At her front door, a dog barked. One bark, and then silence. Rad tensed a little. He and animals generally had a good rapport, but that had been a big, deep bark, and it wouldn’t hurt to be ready. The front door had a narrow oval of leaded and beveled glass in the center, and a faint light glowed from within, but Rad couldn’t make out even the impression of a dog through it.
Willa had four locks on the door—the knob lock and three deadbolts. Her neighborhood was a decent one, a cozy little enclave on the north side of town, the kind of diverse, soundly middle-class area where everybody had jobs and kept up with their bills and spent their weekends working on the yard or the house, but nobody had a lot of money for extras or luxuries.
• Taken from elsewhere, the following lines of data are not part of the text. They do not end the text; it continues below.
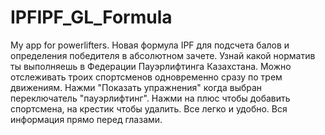 # IPFIPF_GL_Formula
My app for powerlifters.
Новая формула IPF для подсчета балов и определения победителя в абсолютном зачете.
Узнай какой норматив ты выполняешь в Федерации Пауэрлифтинга Казахстана.
Можно отслеживать троих спортсменов одновременно сразу по трем движениям. Нажми "Показать упражнения" когда выбран переключатель "пауэрлифтинг". Нажми на плюс чтобы добавить спортсмена, на крестик чтобы удалить. 
Все легко и удобно. Вся информация прямо перед глазами.
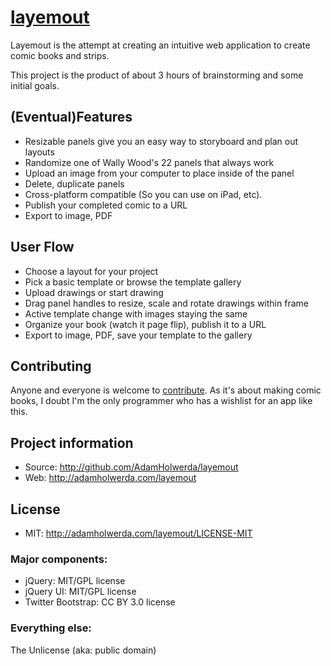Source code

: # [layemout](http://adamholwerda.com/layemout)

Layemout is the attempt at creating an intuitive web application to create comic books and strips. 

This project is the product of about 3 hours of brainstorming and some initial goals.


## (Eventual)Features

* Resizable panels give you an easy way to storyboard and plan out layouts
* Randomize one of Wally Wood's 22 panels that always work
* Upload an image from your computer to place inside of the panel
* Delete, duplicate panels
* Cross-platform compatible (So you can use on iPad, etc).
* Publish your completed comic to a URL
* Export to image, PDF

## User Flow 
* Choose a layout for your project
* Pick a basic template or browse the template gallery
* Upload drawings or start drawing
* Drag panel handles to resize, scale and rotate drawings within frame
* Active template change with images staying the same
* Organize your book (watch it page flip), publish it to a URL
* Export to image, PDF, save your template to the gallery


## Contributing

Anyone and everyone is welcome to [contribute](https://github.com/AdamHolwerda/layemout/issues). As it's about making comic books, I doubt I'm the only programmer who has a wishlist for an app like this.


## Project information

* Source: http://github.com/AdamHolwerda/layemout
* Web: http://adamholwerda.com/layemout

## License

* MIT: http://adamholwerda.com/layemout/LICENSE-MIT

### Major components:

* jQuery: MIT/GPL license
* jQuery UI: MIT/GPL license
* Twitter Bootstrap: CC BY 3.0 license

### Everything else:

The Unlicense (aka: public domain)
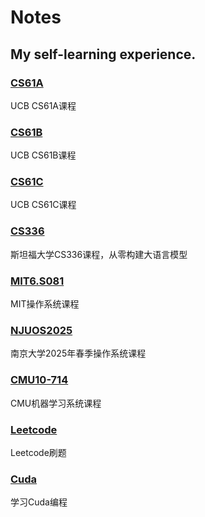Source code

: # Notes

## My self-learning experience.

### [CS61A](https://github.com/shaneyale2005/CS61A)

UCB CS61A课程

### [CS61B](https://github.com/shaneyale2005/CS61B)

UCB CS61B课程

### [CS61C](https://github.com/shaneyale2005/CS61C)

UCB CS61C课程

### [CS336](https://github.com/shaneyale2005/CS336)

斯坦福大学CS336课程，从零构建大语言模型

### [MIT6.S081](https://github.com/shaneyale2005/MIT6.S081)

MIT操作系统课程

### [NJUOS2025](https://github.com/shaneyale2005/NJUOS2025)

南京大学2025年春季操作系统课程

### [CMU10-714](https://github.com/shaneyale2005/CMU10-714)

CMU机器学习系统课程

### [Leetcode](https://github.com/shaneyale2005/Leetcode)

Leetcode刷题

### [Cuda](https://github.com/shaneyale2005/Cuda)

学习Cuda编程
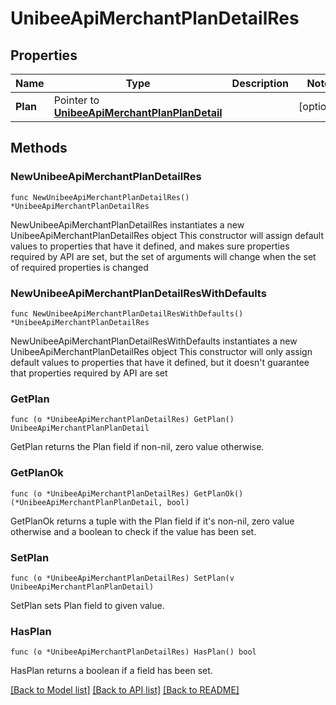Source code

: # UnibeeApiMerchantPlanDetailRes

## Properties

Name | Type | Description | Notes
------------ | ------------- | ------------- | -------------
**Plan** | Pointer to [**UnibeeApiMerchantPlanPlanDetail**](UnibeeApiMerchantPlanPlanDetail.md) |  | [optional] 

## Methods

### NewUnibeeApiMerchantPlanDetailRes

`func NewUnibeeApiMerchantPlanDetailRes() *UnibeeApiMerchantPlanDetailRes`

NewUnibeeApiMerchantPlanDetailRes instantiates a new UnibeeApiMerchantPlanDetailRes object
This constructor will assign default values to properties that have it defined,
and makes sure properties required by API are set, but the set of arguments
will change when the set of required properties is changed

### NewUnibeeApiMerchantPlanDetailResWithDefaults

`func NewUnibeeApiMerchantPlanDetailResWithDefaults() *UnibeeApiMerchantPlanDetailRes`

NewUnibeeApiMerchantPlanDetailResWithDefaults instantiates a new UnibeeApiMerchantPlanDetailRes object
This constructor will only assign default values to properties that have it defined,
but it doesn't guarantee that properties required by API are set

### GetPlan

`func (o *UnibeeApiMerchantPlanDetailRes) GetPlan() UnibeeApiMerchantPlanPlanDetail`

GetPlan returns the Plan field if non-nil, zero value otherwise.

### GetPlanOk

`func (o *UnibeeApiMerchantPlanDetailRes) GetPlanOk() (*UnibeeApiMerchantPlanPlanDetail, bool)`

GetPlanOk returns a tuple with the Plan field if it's non-nil, zero value otherwise
and a boolean to check if the value has been set.

### SetPlan

`func (o *UnibeeApiMerchantPlanDetailRes) SetPlan(v UnibeeApiMerchantPlanPlanDetail)`

SetPlan sets Plan field to given value.

### HasPlan

`func (o *UnibeeApiMerchantPlanDetailRes) HasPlan() bool`

HasPlan returns a boolean if a field has been set.


[[Back to Model list]](../README.md#documentation-for-models) [[Back to API list]](../README.md#documentation-for-api-endpoints) [[Back to README]](../README.md)


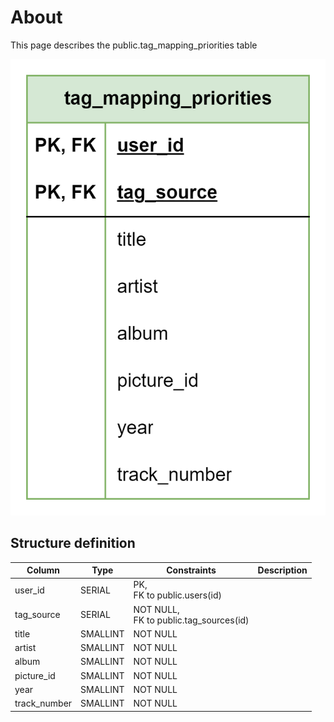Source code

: # About  

This page describes the public.tag_mapping_priorities table  

![Alt text](tag_mapping_priorities.png)

## Structure definition  

| Column | Type | Constraints | Description |
| - | - | - | - |
| user_id | SERIAL | PK,<br/> FK to public.users(id) |
| tag_source | SERIAL | NOT NULL,<br/> FK to public.tag_sources(id) |
| title | SMALLINT | NOT NULL |
| artist | SMALLINT | NOT NULL |
| album | SMALLINT | NOT NULL |
| picture_id | SMALLINT | NOT NULL |
| year | SMALLINT | NOT NULL |
| track_number | SMALLINT | NOT NULL |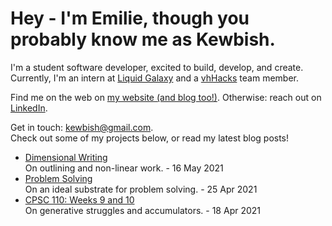 # Hey - I'm Emilie, though you probably know me as Kewbish. 
I'm a student software developer, excited to build, develop, and create. Currently, I'm an intern at [Liquid Galaxy](https://liquidgalaxy.eu) and a [vhHacks](https://vhhacks.ca) team member.

Find me on the web on [my website (and blog too!)](https://kewbi.sh/). Otherwise: reach out on [LinkedIn](https://www.linkedin.com/in/kewbish/).

Get in touch: [kewbish@gmail.com](mailto:kewbish@gmail.com).  
Check out some of my projects below, or read my latest blog posts!

<!--bp-->
- [Dimensional Writing](https://kewbi.sh/blog/posts/210516/)  
On outlining and non-linear work. - 16 May 2021
- [Problem Solving](https://kewbi.sh/blog/posts/210425/)  
On an ideal substrate for problem solving. - 25 Apr 2021
- [CPSC 110: Weeks 9 and 10](https://kewbi.sh/blog/posts/210418/)  
On generative struggles and accumulators. - 18 Apr 2021
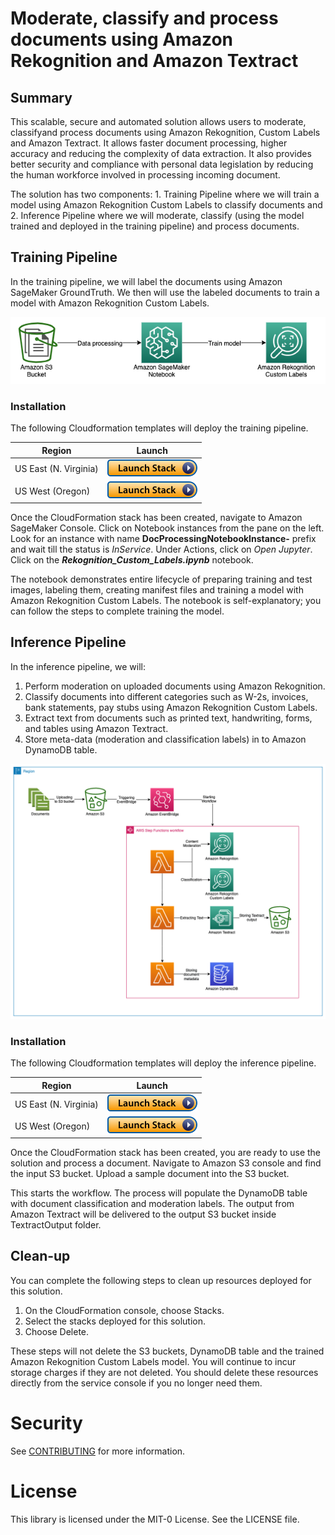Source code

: # Moderate, classify and process documents using Amazon Rekognition and Amazon Textract

## Summary
This scalable, secure and automated solution allows users to moderate, classifyand process documents using Amazon Rekognition, Custom Labels and Amazon Textract. It allows faster document processing, higher accuracy and reducing the complexity of data extraction. It also provides better security and compliance with personal data legislation by reducing the human workforce involved in processing incoming document.

The solution has two components: 1. Training Pipeline where we will train a model using Amazon Rekognition Custom Labels to classify documents and 2. Inference Pipeline where we will moderate, classify (using the model trained and deployed in the training pipeline) and process documents.

## Training Pipeline
In the training pipeline, we will label the documents using Amazon SageMaker GroundTruth. We then will use the labeled documents to train a model with Amazon Rekognition Custom Labels.

![](TrainingPipeline.png)

### Installation
The following Cloudformation templates will deploy the training pipeline.

Region| Launch
------|-----
US East (N. Virginia) | [![Launch in us-east-1](launch-stack.png)](https://console.aws.amazon.com/cloudformation/home?region=us-east-1#/stacks/new?stackName=doc-moderation-classification-training-pipeline&templateURL=https://aws-blogs-artifacts-public.s3.amazonaws.com/artifacts/ML-4749/TrainingPipeline.yaml)
US West (Oregon) | [![Launch in us-west-2](launch-stack.png)](https://console.aws.amazon.com/cloudformation/home?region=us-west-2#/stacks/new?stackName=doc-moderation-classification-training-pipeline&templateURL=https://aws-blogs-artifacts-public.s3.amazonaws.com/artifacts/ML-4749/TrainingPipeline.yaml)

Once the CloudFormation stack has been created, navigate to Amazon SageMaker Console. Click on Notebook instances from the pane on the left. Look for an instance with name **DocProcessingNotebookInstance-** prefix and wait till the status is *InService*. Under Actions, click on *Open Jupyter*. Click on the ***Rekognition_Custom_Labels.ipynb*** notebook.

The notebook demonstrates entire lifecycle of preparing training and test images, labeling them, creating manifest files and training a model with Amazon Rekognition Custom Labels. The notebook is self-explanatory; you can follow the steps to complete training the model.

## Inference Pipeline

In the inference pipeline, we will:
1. Perform moderation on uploaded documents using Amazon Rekognition.
2. Classify documents into different categories such as W-2s, invoices, bank statements, pay stubs using Amazon Rekognition Custom Labels.
3. Extract text from documents such as printed text, handwriting, forms, and tables using Amazon Textract.
4. Store meta-data (moderation and classification labels) in to Amazon DynamoDB table.

![](InferencePipeline.png)

### Installation
The following Cloudformation templates will deploy the inference pipeline.

Region| Launch
------|-----
US East (N. Virginia) | [![Launch in us-east-1](launch-stack.png)](https://console.aws.amazon.com/cloudformation/home?region=us-east-1#/stacks/new?stackName=doc-moderation-classification-inference-pipeline&templateURL=https://aws-blogs-artifacts-public.s3.amazonaws.com/artifacts/ML-4749/InferencePipeline.yml)
US West (Oregon) | [![Launch in us-west-2](launch-stack.png)](https://console.aws.amazon.com/cloudformation/home?region=us-west-2#/stacks/new?stackName=doc-moderation-classification-inference-pipeline&templateURL=https://aws-blogs-artifacts-public.s3.amazonaws.com/artifacts/ML-4749/InferencePipeline.yml)

Once the CloudFormation stack has been created, you are ready to use the solution and process a document. Navigate to Amazon S3 console and find the input S3 bucket. Upload a sample document into the S3 bucket.

This starts the workflow. The process will populate the DynamoDB table with document classification and moderation labels. The output from Amazon Textract will be delivered to the output S3 bucket inside TextractOutput folder.

## Clean-up
You can complete the following steps to clean up resources deployed for this solution.
1.	On the CloudFormation console, choose Stacks.
2.	Select the stacks deployed for this solution.
3.	Choose Delete.

These steps will not delete the S3 buckets, DynamoDB table and the trained Amazon Rekognition Custom Labels model. You will continue to incur storage charges if they are not deleted. You should delete these resources directly from the service console if you no longer need them.

# Security

See [CONTRIBUTING](CONTRIBUTING.md#security-issue-notifications) for more information.

# License

This library is licensed under the MIT-0 License. See the LICENSE file.
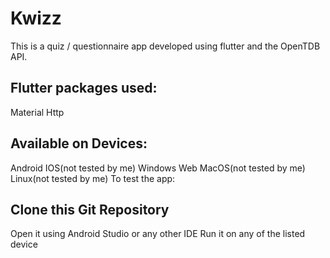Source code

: # Kwizz
This is a quiz / questionnaire app developed using flutter and the OpenTDB API.
## Flutter packages used:

Material
Http
## Available on Devices:

Android
IOS(not tested by me)
Windows
Web
MacOS(not tested by me)
Linux(not tested by me)
To test the app:

## Clone this Git Repository
Open it using Android Studio or any other IDE
Run it on any of the listed device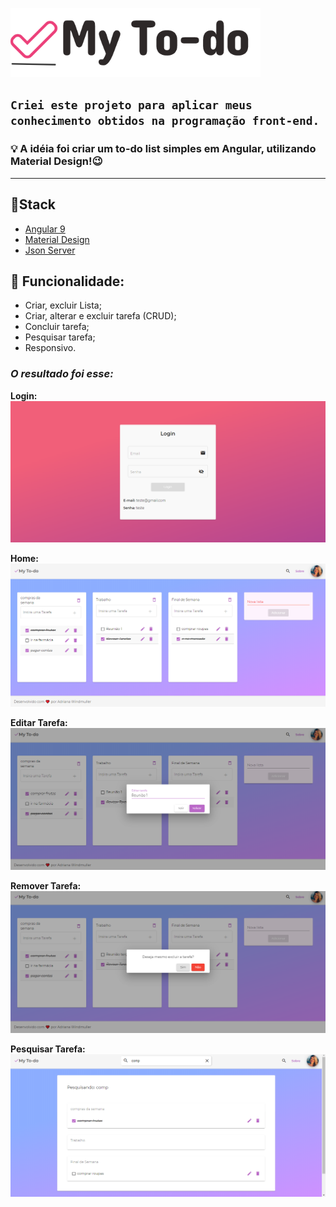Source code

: ![logo](/src/my-to-app/src/assets/logo-tipo.png)

## `Criei este projeto para aplicar meus conhecimento obtidos na programação front-end.`

### 💡 A idéia foi criar um to-do list simples em Angular, utilizando Material Design!😉

----------------
## 📌**Stack**

- [Angular 9](https://angular.io/)
- [Material Design](https://material.angular.io/)
- [Json Server](https://github.com/typicode/json-server)

## 📌 **Funcionalidade:**
- Criar, excluir Lista;
- Criar, alterar e excluir tarefa (CRUD);
- Concluir tarefa;
- Pesquisar tarefa;
- Responsivo.


### *O resultado foi esse:*
**Login:**
![login](/src/my-to-app/src/assets/login.png)

**Home:**
![home](/src/my-to-app/src/assets/home.png)

**Editar Tarefa:**
![editar](/src/my-to-app/src/assets/editar-tarefa.png)

**Remover Tarefa:**
![remover](/src/my-to-app/src/assets/deletar-tarefa.png)

**Pesquisar Tarefa:**
![pesquisar](/src/my-to-app/src/assets/pesquisar-tarefa.png)







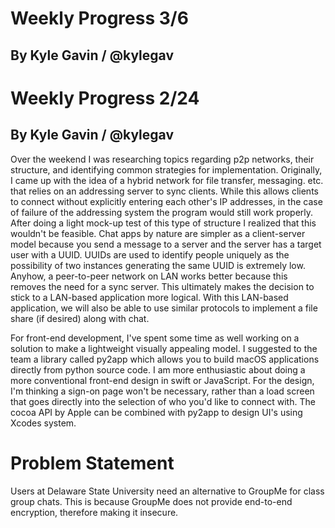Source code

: # Weekly Progress 3/6
## By Kyle Gavin / @kylegav



# Weekly Progress 2/24
## By Kyle Gavin / @kylegav
Over the weekend I was researching topics regarding p2p networks, their structure, and identifying common strategies for implementation. Originally, I came up with the idea of a hybrid network for file transfer, messaging. etc. that relies on an addressing server to sync clients. While this allows clients to connect without explicitly entering each other's IP addresses, in the case of failure of the addressing system the program would still work properly. After doing a light mock-up test of this type of structure I realized that this wouldn't be feasible. Chat apps by nature are simpler as a client-server model because you send a message to a server and the server has a target user with a UUID. UUIDs are used to identify people uniquely as the possibility of two instances generating the same UUID is extremely low. Anyhow, a peer-to-peer network on LAN works better because this removes the need for a sync server. This ultimately makes the decision to stick to a LAN-based application more logical. With this LAN-based application, we will also be able to use similar protocols to implement a file share (if desired) along with chat.

For front-end development, I've spent some time as well working on a solution to make a lightweight visually appealing model. I suggested to the team a library called py2app which allows you to build macOS applications directly from python source code. I am more enthusiastic about doing a more conventional front-end design in swift or JavaScript. For the design, I'm thinking a sign-on page won't be necessary, rather than a load screen that goes directly into the selection of who you'd like to connect with. The cocoa API by Apple can be combined with py2app to design UI's using Xcodes system. 

# Problem Statement 
Users at Delaware State University need an alternative to GroupMe for class group chats. This is because GroupMe does not provide end-to-end encryption, therefore making it insecure.



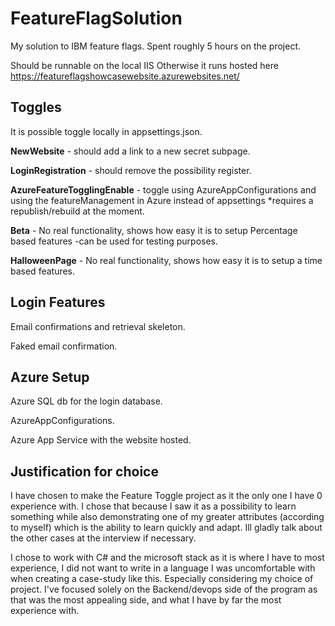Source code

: # FeatureFlagSolution
My solution to IBM feature flags.
Spent roughly 5 hours on the project.

Should be runnable on the local IIS
Otherwise it runs hosted here https://featureflagshowcasewebsite.azurewebsites.net/

## Toggles
It is possible toggle locally in appsettings.json.

**NewWebsite** - should add a link to a new secret subpage.

**LoginRegistration** - should remove the possibility register.

**AzureFeatureTogglingEnable** - toggle using AzureAppConfigurations and using the featureManagement in Azure instead of appsettings *requires a republish/rebuild at the moment.

**Beta** - No real functionality, shows how easy it is to setup Percentage based features -can be used for testing purposes.

**HalloweenPage** - No real functionality, shows how easy it is to setup a time based features.

## Login Features
Email confirmations and retrieval skeleton.

Faked email confirmation.

## Azure Setup

Azure SQL db for the login database.

AzureAppConfigurations.

Azure App Service with the website hosted.

## Justification for choice
I have chosen to make the Feature Toggle project as it the only one I have 0 experience with. I chose that because I saw it as a possibility to learn something while also demonstrating one of my greater attributes (according to myself) which is the ability to learn quickly and adapt. Ill gladly talk about the other cases at the interview if necessary.

I chose to work with C# and the microsoft stack as it is where I have to most experience, I did not want to write in a language I was uncomfortable with when creating a case-study like this. Especially considering my choice of project. I've focused solely on the Backend/devops side of the program as that was the most appealing side, and what I have by far the most experience with.

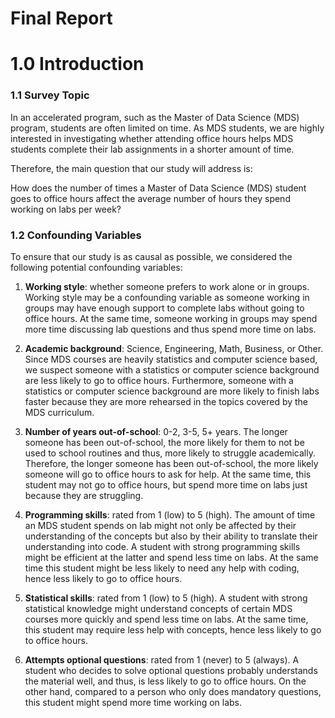 Final Report
================

1.0 Introduction
================

### 1.1 Survey Topic

In an accelerated program, such as the Master of Data Science (MDS) program, students are often limited on time. As MDS students, we are highly interested in investigating whether attending office hours helps MDS students complete their lab assignments in a shorter amount of time.

Therefore, the main question that our study will address is:

How does the number of times a Master of Data Science (MDS) student goes to office hours affect the average number of hours they spend working on labs per week?

### 1.2 Confounding Variables

To ensure that our study is as causal as possible, we considered the following potential confounding variables:

1.  **Working style**: whether someone prefers to work alone or in groups. Working style may be a confounding variable as someone working in groups may have enough support to complete labs without going to office hours. At the same time, someone working in groups may spend more time discussing lab questions and thus spend more time on labs.

2.  **Academic background**: Science, Engineering, Math, Business, or Other. Since MDS courses are heavily statistics and computer science based, we suspect someone with a statistics or computer science background are less likely to go to office hours. Furthermore, someone with a statistics or computer science background are more likely to finish labs faster because they are more rehearsed in the topics covered by the MDS curriculum.

3.  **Number of years out-of-school**: 0-2, 3-5, 5+ years. The longer someone has been out-of-school, the more likely for them to not be used to school routines and thus, more likely to struggle academically. Therefore, the longer someone has been out-of-school, the more likely someone will go to office hours to ask for help. At the same time, this student may not go to office hours, but spend more time on labs just because they are struggling.

4.  **Programming skills**: rated from 1 (low) to 5 (high). The amount of time an MDS student spends on lab might not only be affected by their understanding of the concepts but also by their ability to translate their understanding into code. A student with strong programming skills might be efficient at the latter and spend less time on labs. At the same time this student might be less likely to need any help with coding, hence less likely to go to office hours.

5.  **Statistical skills**: rated from 1 (low) to 5 (high). A student with strong statistical knowledge might understand concepts of certain MDS courses more quickly and spend less time on labs. At the same time, this student may require less help with concepts, hence less likely to go to office hours.

6.  **Attempts optional questions**: rated from 1 (never) to 5 (always). A student who decides to solve optional questions probably understands the material well, and thus, is less likely to go to office hours. On the other hand, compared to a person who only does mandatory questions, this student might spend more time working on labs.
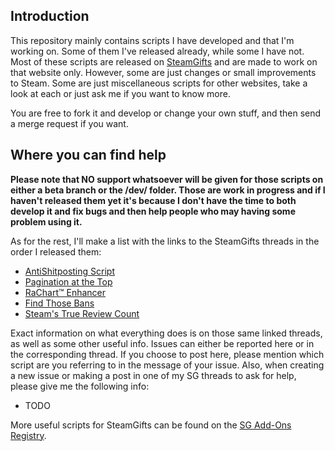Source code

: ## Introduction

This repository mainly contains scripts I have developed and that I'm working on. Some of them I've released already, while some I have not. Most of these scripts are released on [SteamGifts](https://www.steamgifts.com) and are made to work on that website only. However, some are just changes or small improvements to Steam. Some are just miscellaneous scripts for other websites, take a look at each or just ask me if you want to know more.

You are free to fork it and develop or change your own stuff, and then send a merge request if you want.

## Where you can find help

**Please note that NO support whatsoever will be given for those scripts on either a beta branch or the /dev/ folder. Those are work in progress and if I haven't released them yet it's because I don't have the time to both develop it and fix bugs and then help people who may having some problem using it.**

As for the rest, I'll make a list with the links to the SteamGifts threads in the order I released them:

* [AntiShitposting Script](https://www.steamgifts.com/discussion/3PVwH/)
* [Pagination at the Top](https://www.steamgifts.com/discussion/Ju8nC/)
* [RaChart™ Enhancer](https://www.steamgifts.com/discussion/riOvr/)
* [Find Those Bans](https://www.steamgifts.com/discussion/nV9XP/)
* [Steam's True Review Count](https://www.steamgifts.com/discussion/o8tEc/)

Exact information on what everything does is on those same linked threads, as well as some other useful info. Issues can either be reported here or in the corresponding thread. If you choose to post here, please mention which script are you referring to in the message of your issue. Also, when creating a new issue or making a post in one of my SG threads to ask for help, please give me the following info:

* TODO

More useful scripts for SteamGifts can be found on the [SG Add-Ons Registry](https://www.steamgifts.com/discussion/Zevqn/).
Where vacations were camping trips and road trips, and a week at Disney World was a once-in-a-lifetime extravagance.
Not all areas in this part of Tulsa were so solid, but this was a place where you could trust the neighbors to water your plants and bring in your mail while you were off camping, where they’d mow your lawn for you if you were gone a while, not where you had to install extra locks on your doors.
As she got all the locks open and put her hand on the knob, she moved in front of him and eased the door ajar. “Ollie, sit,” she said into the slit she’d made. “Good boy. Stay.”
She opened the door and stepped in. Rad followed, half expecting to come face to face with a bear.
And he very nearly did. Sitting tense but pretty at the side of the door was a huge, gorgeous pit bull. Black with white markings. His tail thumped the wood floor once at Willa, and then he stared at Rad.
While Willa closed the door and locked all those locks—they were keyed on both sides, he noted, no thumbturn on the inside, and she had a security bar and a chain as well—Rad crouched before the dog.
Ollie, she’d said.
“Hey, Ollie.” He held his hand out a couple of inches. “How you doin’, buddy?”
Ollie stared.
“Okay, Ollie. Release. Good boy.” Granted permission, the dog stood, and his back end rocked wildly, yanked to and fro by his wagging tail as Willa leaned down and gave him the love he wanted.
Still crouching in place, Rad saw the dog keeping one eye on him even as he snuggled his person. That look said, Mom let you in, so you might be okay, but I’m watching. You hurt her, you even make a move I don’t like, and I will eat your face.